Densified HKUST-1 Monoliths as a Route to High Volumetric and Gravimetric Hydrogen Storage Capacity.

We are currently witnessing the dawn of hydrogen (H 2 ) economy, where H 2 will soon become a primary fuel for heating, transportation, and long-distance and long-term energy storage. Among diverse possibilities, H 2 can be stored as a pressurized gas, a cryogenic liquid, or a solid fuel via adsorption onto porous materials. Metal-organic frameworks (MOFs) have emerged as adsorbent materials with the highest theoretical H 2 storage densities on both a volumetric and gravimetric basis. However, a critical bottleneck for the use of H 2 as a transportation fuel has been the lack of densification methods capable of shaping MOFs into practical formulations while maintaining their adsorptive performance. Here, we report a high-throughput screening and deep analysis of a database of MOFs to find optimal materials, followed by the synthesis, characterization, and performance evaluation of an optimal monolithic MOF ( mono MOF) for H 2 storage.

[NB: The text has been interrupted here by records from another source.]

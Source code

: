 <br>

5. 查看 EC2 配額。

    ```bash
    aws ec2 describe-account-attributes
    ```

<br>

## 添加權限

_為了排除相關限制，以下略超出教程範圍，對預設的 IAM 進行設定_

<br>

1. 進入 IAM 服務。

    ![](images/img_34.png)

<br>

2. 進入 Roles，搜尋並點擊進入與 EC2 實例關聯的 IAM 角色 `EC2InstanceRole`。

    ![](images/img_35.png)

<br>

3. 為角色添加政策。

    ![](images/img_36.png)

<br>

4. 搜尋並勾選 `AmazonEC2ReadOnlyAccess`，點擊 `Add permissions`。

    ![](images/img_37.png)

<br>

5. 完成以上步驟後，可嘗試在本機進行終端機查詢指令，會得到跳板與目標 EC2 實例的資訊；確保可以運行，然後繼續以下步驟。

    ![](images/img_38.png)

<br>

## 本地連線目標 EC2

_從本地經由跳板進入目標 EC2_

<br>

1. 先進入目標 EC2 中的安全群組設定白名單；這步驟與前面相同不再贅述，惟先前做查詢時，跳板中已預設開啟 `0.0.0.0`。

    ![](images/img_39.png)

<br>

After densification, this mono MOF stores 46 g L -1 H 2 at 50 bar and 77 K and delivers 41 and 42 g L -1 H 2 at operating pressures of 25 and 50 bar, respectively, when deployed in a combined temperature-pressure (25-50 bar/77 K → 5 bar/160 K) swing gas delivery system. This performance represents up to an 80% reduction in the operating pressure requirements for delivering H 2 gas when compared with benchmark materials and an 83% reduction compared to compressed H 2 gas. Our findings represent a substantial step forward in the application of high-density materials for volumetric H 2 storage applications.